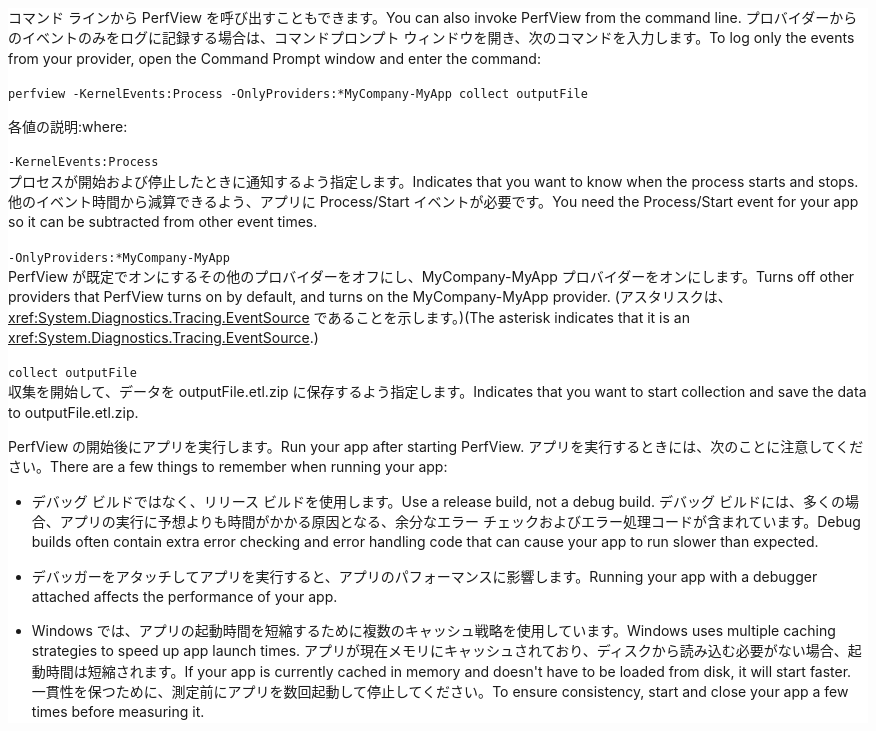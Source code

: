  <span data-ttu-id="0faee-148">コマンド ラインから PerfView を呼び出すこともできます。</span><span class="sxs-lookup"><span data-stu-id="0faee-148">You can also invoke PerfView from the command line.</span></span> <span data-ttu-id="0faee-149">プロバイダーからのイベントのみをログに記録する場合は、コマンドプロンプト ウィンドウを開き、次のコマンドを入力します。</span><span class="sxs-lookup"><span data-stu-id="0faee-149">To log only the events from your provider, open the Command Prompt window and enter the command:</span></span>  
  
```console
perfview -KernelEvents:Process -OnlyProviders:*MyCompany-MyApp collect outputFile
```  
  
 <span data-ttu-id="0faee-150">各値の説明:</span><span class="sxs-lookup"><span data-stu-id="0faee-150">where:</span></span>  
  
 `-KernelEvents:Process`  
 <span data-ttu-id="0faee-151">プロセスが開始および停止したときに通知するよう指定します。</span><span class="sxs-lookup"><span data-stu-id="0faee-151">Indicates that you want to know when the process starts and stops.</span></span> <span data-ttu-id="0faee-152">他のイベント時間から減算できるよう、アプリに Process/Start イベントが必要です。</span><span class="sxs-lookup"><span data-stu-id="0faee-152">You need the Process/Start event for your app so it can be subtracted from other event times.</span></span>  
  
 `-OnlyProviders:*MyCompany-MyApp`  
 <span data-ttu-id="0faee-153">PerfView が既定でオンにするその他のプロバイダーをオフにし、MyCompany-MyApp プロバイダーをオンにします。</span><span class="sxs-lookup"><span data-stu-id="0faee-153">Turns off other providers that PerfView turns on by default, and turns on the MyCompany-MyApp provider.</span></span>  <span data-ttu-id="0faee-154">(アスタリスクは、<xref:System.Diagnostics.Tracing.EventSource> であることを示します。)</span><span class="sxs-lookup"><span data-stu-id="0faee-154">(The asterisk indicates that it is an <xref:System.Diagnostics.Tracing.EventSource>.)</span></span>  
  
 `collect outputFile`  
 <span data-ttu-id="0faee-155">収集を開始して、データを outputFile.etl.zip に保存するよう指定します。</span><span class="sxs-lookup"><span data-stu-id="0faee-155">Indicates that you want to start collection and save the data to outputFile.etl.zip.</span></span>  
  
 <span data-ttu-id="0faee-156">PerfView の開始後にアプリを実行します。</span><span class="sxs-lookup"><span data-stu-id="0faee-156">Run your app after starting PerfView.</span></span> <span data-ttu-id="0faee-157">アプリを実行するときには、次のことに注意してください。</span><span class="sxs-lookup"><span data-stu-id="0faee-157">There are a few things to remember when running your app:</span></span>  
  
- <span data-ttu-id="0faee-158">デバッグ ビルドではなく、リリース ビルドを使用します。</span><span class="sxs-lookup"><span data-stu-id="0faee-158">Use a release build, not a debug build.</span></span> <span data-ttu-id="0faee-159">デバッグ ビルドには、多くの場合、アプリの実行に予想よりも時間がかかる原因となる、余分なエラー チェックおよびエラー処理コードが含まれています。</span><span class="sxs-lookup"><span data-stu-id="0faee-159">Debug builds often contain extra error checking and error handling code that can cause your app to run slower than expected.</span></span>  
  
- <span data-ttu-id="0faee-160">デバッガーをアタッチしてアプリを実行すると、アプリのパフォーマンスに影響します。</span><span class="sxs-lookup"><span data-stu-id="0faee-160">Running your app with a debugger attached affects the performance of your app.</span></span>  
  
- <span data-ttu-id="0faee-161">Windows では、アプリの起動時間を短縮するために複数のキャッシュ戦略を使用しています。</span><span class="sxs-lookup"><span data-stu-id="0faee-161">Windows uses multiple caching strategies to speed up app launch times.</span></span> <span data-ttu-id="0faee-162">アプリが現在メモリにキャッシュされており、ディスクから読み込む必要がない場合、起動時間は短縮されます。</span><span class="sxs-lookup"><span data-stu-id="0faee-162">If your app is currently cached in memory and doesn't have to be loaded from disk, it will start faster.</span></span> <span data-ttu-id="0faee-163">一貫性を保つために、測定前にアプリを数回起動して停止してください。</span><span class="sxs-lookup"><span data-stu-id="0faee-163">To ensure consistency, start and close your app a few times before measuring it.</span></span>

※

* _Problem statement_
Everything in the material above should be reproduced exactly, except the pictures.

* _Finished exercise_
Source code

:  <span data-ttu-id="0faee-148">コマンド ラインから PerfView を呼び出すこともできます。</span><span class="sxs-lookup"><span data-stu-id="0faee-148">You can also invoke PerfView from the command line.</span></span> <span data-ttu-id="0faee-149">プロバイダーからのイベントのみをログに記録する場合は、コマンドプロンプト ウィンドウを開き、次のコマンドを入力します。</span><span class="sxs-lookup"><span data-stu-id="0faee-149">To log only the events from your provider, open the Command Prompt window and enter the command:</span></span>  
  
```console
perfview -KernelEvents:Process -OnlyProviders:*MyCompany-MyApp collect outputFile
```  
  
 <span data-ttu-id="0faee-150">各値の説明:</span><span class="sxs-lookup"><span data-stu-id="0faee-150">where:</span></span>  
  
 `-KernelEvents:Process`  
 <span data-ttu-id="0faee-151">プロセスが開始および停止したときに通知するよう指定します。</span><span class="sxs-lookup"><span data-stu-id="0faee-151">Indicates that you want to know when the process starts and stops.</span></span> <span data-ttu-id="0faee-152">他のイベント時間から減算できるよう、アプリに Process/Start イベントが必要です。</span><span class="sxs-lookup"><span data-stu-id="0faee-152">You need the Process/Start event for your app so it can be subtracted from other event times.</span></span>  
  
 `-OnlyProviders:*MyCompany-MyApp`  
 <span data-ttu-id="0faee-153">PerfView が既定でオンにするその他のプロバイダーをオフにし、MyCompany-MyApp プロバイダーをオンにします。</span><span class="sxs-lookup"><span data-stu-id="0faee-153">Turns off other providers that PerfView turns on by default, and turns on the MyCompany-MyApp provider.</span></span>  <span data-ttu-id="0faee-154">(アスタリスクは、<xref:System.Diagnostics.Tracing.EventSource> であることを示します。)</span><span class="sxs-lookup"><span data-stu-id="0faee-154">(The asterisk indicates that it is an <xref:System.Diagnostics.Tracing.EventSource>.)</span></span>  
  
 `collect outputFile`  
 <span data-ttu-id="0faee-155">収集を開始して、データを outputFile.etl.zip に保存するよう指定します。</span><span class="sxs-lookup"><span data-stu-id="0faee-155">Indicates that you want to start collection and save the data to outputFile.etl.zip.</span></span>  
  
 <span data-ttu-id="0faee-156">PerfView の開始後にアプリを実行します。</span><span class="sxs-lookup"><span data-stu-id="0faee-156">Run your app after starting PerfView.</span></span> <span data-ttu-id="0faee-157">アプリを実行するときには、次のことに注意してください。</span><span class="sxs-lookup"><span data-stu-id="0faee-157">There are a few things to remember when running your app:</span></span>  
  
- <span data-ttu-id="0faee-158">デバッグ ビルドではなく、リリース ビルドを使用します。</span><span class="sxs-lookup"><span data-stu-id="0faee-158">Use a release build, not a debug build.</span></span> <span data-ttu-id="0faee-159">デバッグ ビルドには、多くの場合、アプリの実行に予想よりも時間がかかる原因となる、余分なエラー チェックおよびエラー処理コードが含まれています。</span><span class="sxs-lookup"><span data-stu-id="0faee-159">Debug builds often contain extra error checking and error handling code that can cause your app to run slower than expected.</span></span>  
  
- <span data-ttu-id="0faee-160">デバッガーをアタッチしてアプリを実行すると、アプリのパフォーマンスに影響します。</span><span class="sxs-lookup"><span data-stu-id="0faee-160">Running your app with a debugger attached affects the performance of your app.</span></span>  
  
- <span data-ttu-id="0faee-161">Windows では、アプリの起動時間を短縮するために複数のキャッシュ戦略を使用しています。</span><span class="sxs-lookup"><span data-stu-id="0faee-161">Windows uses multiple caching strategies to speed up app launch times.</span></span> <span data-ttu-id="0faee-162">アプリが現在メモリにキャッシュされており、ディスクから読み込む必要がない場合、起動時間は短縮されます。</span><span class="sxs-lookup"><span data-stu-id="0faee-162">If your app is currently cached in memory and doesn't have to be loaded from disk, it will start faster.</span></span> <span data-ttu-id="0faee-163">一貫性を保つために、測定前にアプリを数回起動して停止してください。</span><span class="sxs-lookup"><span data-stu-id="0faee-163">To ensure consistency, start and close your app a few times before measuring it.</span></span>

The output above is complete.